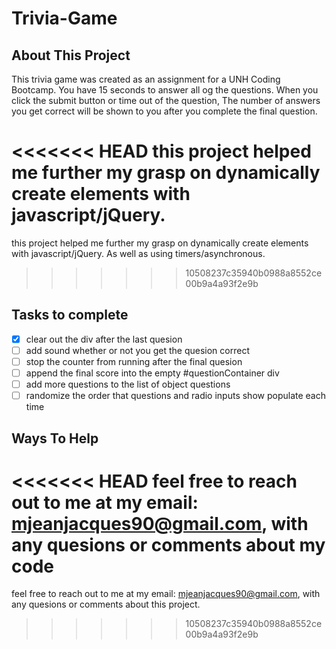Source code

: # Trivia-Game

## About This Project
This trivia game was created as an assignment for a UNH Coding Bootcamp.
You have 15 seconds to answer all og the questions. When you click the submit button or time out of the question,
The number of answers you get correct will be shown to you after you complete the final question.

<<<<<<< HEAD
this project helped me further my grasp on dynamically create elements with javascript/jQuery.
=======
this project helped me further my grasp on dynamically create elements with javascript/jQuery. As well as using timers/asynchronous.
>>>>>>> 10508237c35940b0988a8552ce00b9a4a93f2e9b

## Tasks to complete
- [x] clear out the div after the last quesion
- [ ] add sound whether or not you get the quesion correct
- [ ] stop the counter from running after the final quesion
- [ ] append the final score into the empty #questionContainer div
- [ ] add more questions to the list of object questions
- [ ] randomize the order that questions and radio inputs show populate each time

## Ways To Help
<<<<<<< HEAD
feel free to reach out to me at my email: mjeanjacques90@gmail.com, with any quesions or comments about my code
=======
feel free to reach out to me at my email: mjeanjacques90@gmail.com, with any quesions or comments about this project.
>>>>>>> 10508237c35940b0988a8552ce00b9a4a93f2e9b
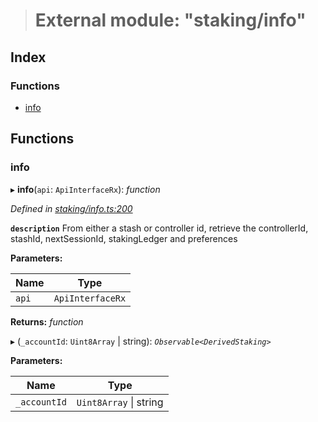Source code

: > # External module: "staking/info"

## Index

### Functions

* [info](_staking_info_.md#info)

## Functions

###  info

▸ **info**(`api`: `ApiInterfaceRx`): *function*

*Defined in [staking/info.ts:200](https://github.com/polkadot-js/api/blob/e70f26d/packages/api-derive/src/staking/info.ts#L200)*

**`description`** From either a stash or controller id, retrieve the controllerId, stashId, nextSessionId, stakingLedger and preferences

**Parameters:**

Name | Type |
------ | ------ |
`api` | `ApiInterfaceRx` |

**Returns:** *function*

▸ (`_accountId`: `Uint8Array` | string): *`Observable<DerivedStaking>`*

**Parameters:**

Name | Type |
------ | ------ |
`_accountId` | `Uint8Array` \| string |
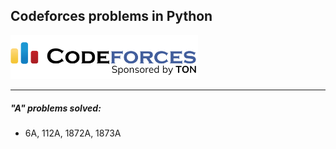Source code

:## Codeforces problems in Python

<img src="img/splash.png" style="width:300px">

___  

##### "A" problems solved:   
- 6A, 112A, 1872A, 1873A
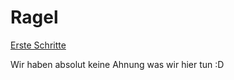 # Ragel
[Erste Schritte](#1)








































<a name="1"></a>Wir haben absolut keine Ahnung was wir hier tun :D

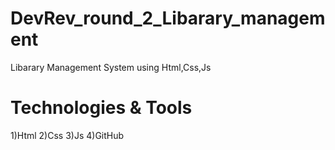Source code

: # DevRev_round_2_Libarary_management
   Libarary Management System using Html,Css,Js
# Technologies & Tools
   1)Html
   2)Css
   3)Js
   4)GitHub
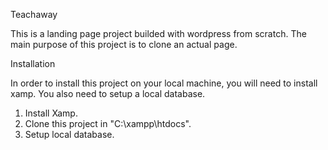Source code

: Teachaway

  This is a landing page project builded with wordpress from scratch.
  The main purpose of this project is to clone an actual page.
  
Installation

In order to install this project on your local machine, you will need to install xamp.
You also need to setup a local database.

1. Install Xamp.
2. Clone this project in "C:\xampp\htdocs".
3. Setup local database.
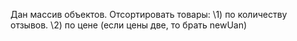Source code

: Дан массив объектов. Отсортировать товары: 
\1) по количеству отзывов.
\2) по цене (если цены две, то брать newUan)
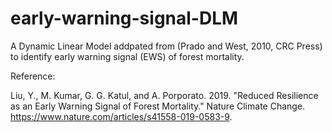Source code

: # early-warning-signal-DLM

A Dynamic Linear Model addpated from (Prado and West, 2010, CRC Press) to identify early warning signal (EWS) of forest mortality. 

Reference:

Liu, Y., M. Kumar, G. G. Katul, and A. Porporato. 2019. "Reduced Resilience as an Early Warning Signal of Forest Mortality." Nature Climate Change. https://www.nature.com/articles/s41558-019-0583-9.
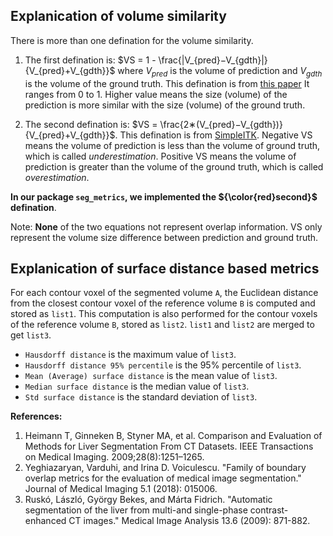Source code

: ## Explanication of volume similarity

There is more than one defination for the volume similarity. 

1. The first defination is:
$VS = 1 - \frac{|V_{pred}−V_{gdth}|}{V_{pred}+V_{gdth}}$ where $V_{pred}$ is the volume of prediction and $V_{gdth}$ is the volume of the ground truth. This defination is from [this paper](https://www.ncbi.nlm.nih.gov/pmc/articles/PMC4533825/#:~:text=Volume%20based%20metrics,the%20segments%20to%20indicate%20similarity.) It ranges from 0 to 1. Higher value means the size (volume) of the prediction is more similar with the size (volume) of the ground truth.

2. The second defination is:
$VS = \frac{2∗(V_{pred}−V_{gdth})}{V_{pred}+V_{gdth}}$. This defination is from [SimpleITK](http://insightsoftwareconsortium.github.io/SimpleITK-Notebooks/R_html/34_Segmentation_Evaluation.html). Negative VS means the volume of prediction is less than the volume of ground truth, which is called *underestimation*. Positive VS means the volume of prediction is greater than the volume of the ground truth, which is called *overestimation*.



**In our package `seg_metrics`, we implemented the ${\color{red}second}$ defination**.

Note: **None** of the two equations not represent overlap information. VS only represent the volume size difference between prediction and ground truth.

## Explanication of  surface distance based metrics

For each contour voxel of the segmented volume `A`, the Euclidean distance from the closest contour voxel of the reference volume `B` is computed and stored as `list1`. This computation is also performed for the contour voxels of the reference volume `B`, stored as `list2`. `list1` and `list2` are merged to get `list3`.
- `Hausdorff distance` is the maximum value of `list3`. 
- `Hausdorff distance 95% percentile` is the 95% percentile of `list3`. 
- `Mean (Average) surface distance` is the mean value of `list3`.
- `Median surface distance` is the median value of `list3`.
- `Std surface distance` is the standard deviation of `list3`. 

**References:**
1. Heimann T, Ginneken B, Styner MA, et al. Comparison and Evaluation of Methods for Liver Segmentation From CT Datasets. IEEE Transactions on Medical Imaging. 2009;28(8):1251–1265.
2. Yeghiazaryan, Varduhi, and Irina D. Voiculescu. "Family of boundary overlap metrics for the evaluation of medical image segmentation." Journal of Medical Imaging 5.1 (2018): 015006.
3. Ruskó, László, György Bekes, and Márta Fidrich. "Automatic segmentation of the liver from multi-and single-phase contrast-enhanced CT images." Medical Image Analysis 13.6 (2009): 871-882.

##############################

[Exercise] Return every line of the material in which the word "complete" is found.

[Exercise output]
The number of answers you get correct will be shown to you after you complete the final question.
## Tasks to complete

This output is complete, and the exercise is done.